Don't forget that deletes can contribute to a ban, so encouraging people to delete quick duplicates by downvoting might unintentionally push them towards an answer ban.

In the end, only you can decide what criteria you will use to judge posts, and it is entirely your right to vote however you see fit. Is the answer clearly wrong - please downvote. Does the answer encourage bad practices? Do you dislike someone's name, their coding style, or think they smell bad, go ahead and downvote them as you desire.

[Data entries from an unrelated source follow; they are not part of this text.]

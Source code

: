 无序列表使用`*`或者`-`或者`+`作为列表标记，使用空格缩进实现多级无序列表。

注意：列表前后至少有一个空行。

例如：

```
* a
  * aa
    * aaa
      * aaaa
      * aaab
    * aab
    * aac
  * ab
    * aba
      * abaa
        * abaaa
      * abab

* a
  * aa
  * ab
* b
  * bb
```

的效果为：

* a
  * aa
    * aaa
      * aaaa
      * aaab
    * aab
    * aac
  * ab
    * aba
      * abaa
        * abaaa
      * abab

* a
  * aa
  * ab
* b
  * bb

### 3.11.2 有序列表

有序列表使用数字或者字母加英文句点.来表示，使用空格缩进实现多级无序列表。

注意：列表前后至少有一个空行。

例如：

But I strongly encourage you to consider the impact of your votes beyond just yourself and the person you downvoted. The simple fact is voting (both upvotes and downvotes) is only designed to relate how useful the community finds a specific answer, nothing more. The other benefits (reputation and the associated privileges) are just fringe benefits to provide incentive to the community to help contribute.

Imagine being a new programmer who comes to the site and sees 2 almost identical answers, one has a few upvotes and one has a single downvote. How is this supposed to help me? Is this solution good or bad? He/she doesn't care about rep-whoring or how far apart the answers were posted, he/she just wants an answer to his problem.

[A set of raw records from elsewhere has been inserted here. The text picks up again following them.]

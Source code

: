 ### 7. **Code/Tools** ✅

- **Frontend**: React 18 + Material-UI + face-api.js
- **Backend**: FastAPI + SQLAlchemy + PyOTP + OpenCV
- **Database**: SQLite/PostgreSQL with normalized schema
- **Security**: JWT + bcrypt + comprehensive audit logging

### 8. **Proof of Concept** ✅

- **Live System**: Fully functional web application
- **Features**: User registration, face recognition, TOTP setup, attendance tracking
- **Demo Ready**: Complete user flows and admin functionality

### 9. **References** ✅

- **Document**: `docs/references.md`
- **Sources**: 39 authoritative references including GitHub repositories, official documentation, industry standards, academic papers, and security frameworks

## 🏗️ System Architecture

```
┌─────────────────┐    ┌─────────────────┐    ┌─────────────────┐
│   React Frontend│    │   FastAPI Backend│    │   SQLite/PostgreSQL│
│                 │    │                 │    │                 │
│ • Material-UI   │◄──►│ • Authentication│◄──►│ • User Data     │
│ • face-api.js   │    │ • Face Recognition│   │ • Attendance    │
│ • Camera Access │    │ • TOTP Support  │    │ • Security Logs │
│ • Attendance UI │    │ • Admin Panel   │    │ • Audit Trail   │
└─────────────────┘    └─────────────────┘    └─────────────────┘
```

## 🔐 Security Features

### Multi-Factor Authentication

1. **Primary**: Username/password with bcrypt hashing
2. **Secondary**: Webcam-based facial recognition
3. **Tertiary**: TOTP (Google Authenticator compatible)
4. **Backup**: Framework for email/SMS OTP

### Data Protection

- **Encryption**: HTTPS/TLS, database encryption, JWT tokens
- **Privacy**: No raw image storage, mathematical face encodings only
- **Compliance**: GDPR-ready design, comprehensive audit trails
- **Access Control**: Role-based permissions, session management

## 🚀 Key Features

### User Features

The point is you need to consider others who will read the question in the future and use the upvotes/downvotes to help decide if an answer will solve their problem.

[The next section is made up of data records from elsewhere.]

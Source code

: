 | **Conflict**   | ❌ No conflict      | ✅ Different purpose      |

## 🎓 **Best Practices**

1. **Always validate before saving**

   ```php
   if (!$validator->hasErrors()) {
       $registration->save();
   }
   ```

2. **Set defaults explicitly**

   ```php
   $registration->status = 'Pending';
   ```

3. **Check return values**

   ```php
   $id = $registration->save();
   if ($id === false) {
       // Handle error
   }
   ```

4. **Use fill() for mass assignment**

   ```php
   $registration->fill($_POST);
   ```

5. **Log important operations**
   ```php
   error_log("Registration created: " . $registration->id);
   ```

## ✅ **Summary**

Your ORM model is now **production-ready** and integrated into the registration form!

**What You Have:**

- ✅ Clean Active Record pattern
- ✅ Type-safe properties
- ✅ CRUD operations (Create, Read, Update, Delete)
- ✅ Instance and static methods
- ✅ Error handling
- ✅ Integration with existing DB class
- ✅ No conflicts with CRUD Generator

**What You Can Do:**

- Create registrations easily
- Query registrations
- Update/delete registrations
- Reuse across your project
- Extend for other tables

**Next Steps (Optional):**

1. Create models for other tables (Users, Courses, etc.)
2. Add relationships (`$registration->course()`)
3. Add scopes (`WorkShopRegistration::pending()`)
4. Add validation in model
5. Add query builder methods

  • stop thinking of downvotes as punitive measures to punish community members: I don't really. I just badly phrased that and reworked it afterwards.
    – haylem
    Jun 10, 2013 at 0:42
  • Do you dislike someone's name, their coding style, or think they smell bad, go ahead and downvote them. I'm not that petty :)
    – haylem
    Jun 10, 2013 at 0:42
  • But I strongly encourage you to consider the impact of your votes beyond just yourself and the person you downvoted. I did and do. I apparently was wrong in my conclusion on the impact, but don't assume that wasn't my approach. I was considering them in terms of pushing for better quality. This wasn't ill-intentioned. Ill-advised, maybe so, and I'm sorry for that.
    – haylem
    Jun 10, 2013 at 0:43
  • Imagine being a new programmer who comes to the site and sees 2 almost identical answers, one has a few upvotes and one has a single downvote. That's my point. They shouldn't see that, as the answer should be deleted if it doesn't have added value. That seems even better to me. Of course they don't care about repwhoring (which never was a point in this debate) or about timing (which they wouldn't really look at).
    – haylem
    Jun 10, 2013 at 0:45
  • 2
    @haylem - Just keep in perspective that the problem Stack Overflow solves is that we -- as people looking for answers to problems we face -- don't need to search an entire forum thread just to find the answer buried on page 14 of 29, 3/4 of the way down the page, after painstakingly reading each and every 'me too' post beforehand. Could the second SO answer be deleted, sure. But is it worth alienating our volunteers when the correct answer is still right there at the top of the page? Probably not. ;)
    – jmort253
    Jun 10, 2013 at 0:49
  • @jmort253: yes, and it surely already works pretty well that way. But while "perfect is the enemy of good" and there may not be a need to fuss too much on getting each thread to look perfect and canonically edited and "curated", I think it would be be bad to just tell ourselves "we do it so much better than other systems, our job here is over". It's true that there are already way too many things that can put people off when they visit SO though, so maybe there's no reason to add alcohol to the fire...
    – haylem
    Jun 10, 2013 at 0:55
  • 1
    I think the auto-ban point you brought up was very important as well. Would you mind including that in your answer?